WordStream-Extension

Description

The WordStream Sentiment Analysis Visualization is an extension of the original WordStream tool, developed as part of the Visualization 2 course project. This project introduces a new tab to WordStream dedicated to sentiment analysis, which combines word cloud visualization with temporal analysis. The extension supports multiple datasets, interactive features, and customizable parameters to analyze and explore the evolution of sentiment over time.

This extension enhances WordStream’s capabilities by incorporating sentiment analysis, allowing users to:

Explore how sentiment associated with topics changes over time.
Compare sentiment trends across multiple categories or datasets.
Gain deeper insights into text-heavy datasets, such as news articles, social media posts, and other temporal data sources.

Paper

"WordStream" by Dang et al. (2019) presents an innovative interactive visualization tool for analyzing and illustrating the evolution of topics over time. It synthesizes two popular techniques, word clouds and stacked graphs, to create a hybrid visualization method that provides both temporal and spatial insights into text data. The tool is evaluated on datasets like political blogs, news articles, and academic publications.
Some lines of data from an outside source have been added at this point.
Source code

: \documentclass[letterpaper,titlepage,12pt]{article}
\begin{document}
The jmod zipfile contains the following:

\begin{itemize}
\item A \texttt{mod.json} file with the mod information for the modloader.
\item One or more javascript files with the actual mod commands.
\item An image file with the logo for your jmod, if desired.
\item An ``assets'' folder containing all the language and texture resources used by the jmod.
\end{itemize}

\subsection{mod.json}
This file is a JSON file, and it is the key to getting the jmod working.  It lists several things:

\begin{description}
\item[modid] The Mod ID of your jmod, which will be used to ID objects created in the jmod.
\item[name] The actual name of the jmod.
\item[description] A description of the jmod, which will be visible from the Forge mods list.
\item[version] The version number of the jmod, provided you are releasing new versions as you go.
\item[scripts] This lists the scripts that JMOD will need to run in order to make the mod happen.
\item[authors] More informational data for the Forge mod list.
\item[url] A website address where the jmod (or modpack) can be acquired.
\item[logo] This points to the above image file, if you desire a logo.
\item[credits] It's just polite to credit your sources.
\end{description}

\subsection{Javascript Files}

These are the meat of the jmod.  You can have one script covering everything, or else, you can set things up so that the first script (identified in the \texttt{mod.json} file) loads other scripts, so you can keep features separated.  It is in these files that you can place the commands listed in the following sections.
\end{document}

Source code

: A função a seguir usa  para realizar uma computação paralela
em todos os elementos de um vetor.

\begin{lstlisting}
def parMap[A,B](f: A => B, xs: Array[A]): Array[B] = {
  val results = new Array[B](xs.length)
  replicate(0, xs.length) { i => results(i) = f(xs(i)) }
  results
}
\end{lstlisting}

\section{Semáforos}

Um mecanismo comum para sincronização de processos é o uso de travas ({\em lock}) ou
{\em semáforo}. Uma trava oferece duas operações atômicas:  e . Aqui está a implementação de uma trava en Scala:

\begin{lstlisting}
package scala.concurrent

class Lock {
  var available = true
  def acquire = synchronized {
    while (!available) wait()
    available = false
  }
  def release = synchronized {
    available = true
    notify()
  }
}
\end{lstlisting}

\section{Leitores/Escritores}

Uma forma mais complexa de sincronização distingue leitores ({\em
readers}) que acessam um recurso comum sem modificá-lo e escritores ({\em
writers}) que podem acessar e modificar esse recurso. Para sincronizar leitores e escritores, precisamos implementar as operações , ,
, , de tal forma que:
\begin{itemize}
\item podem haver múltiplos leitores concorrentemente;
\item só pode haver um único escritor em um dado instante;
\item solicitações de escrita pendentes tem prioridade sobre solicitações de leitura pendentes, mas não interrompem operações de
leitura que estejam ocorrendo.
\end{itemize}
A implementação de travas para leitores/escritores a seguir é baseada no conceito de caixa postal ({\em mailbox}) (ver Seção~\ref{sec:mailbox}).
The key contributions of the "WordStream" paper include the development of a hybrid visualization method that combines word clouds and stacked graphs. Word clouds represent important terms with varying font sizes based on frequency or significance, while stacked graphs depict temporal trends of topics, with stream layers representing the evolution of topic significance over time. The integration of word clouds within stream layers optimizes space usage and visually links terms to their corresponding time periods.

The design and implementation of the tool were carried out as an interactive prototype using D3.js, enabling users to explore topic trends dynamically. A space-sharing approach was introduced to maximize term placement efficiency while preserving the temporal context, and the tool allows customization of visual settings such as font scaling, number of displayed terms, and layout dimensions. The algorithms include a spiral placement algorithm for terms within stream layers, ensuring compactness and collision avoidance, with terms arranged to reflect their temporal context and stream orientation, providing an intuitive flow.

The evaluation of the tool involved quantitative metrics, such as compactness (coverage efficiency of terms within layers), to assess layout quality across datasets, and qualitative feedback from informal studies with domain experts, highlighting the tool’s usability for longitudinal trend analysis and its limitations in handling highly cluttered streams or showing term relationships explicitly.

Implementation

The implementation of the WordStream-Extension project involved several key components, including data acquisition and preprocessing, extending the existing WordStream visualization, and enhancing interactivity using D3.js.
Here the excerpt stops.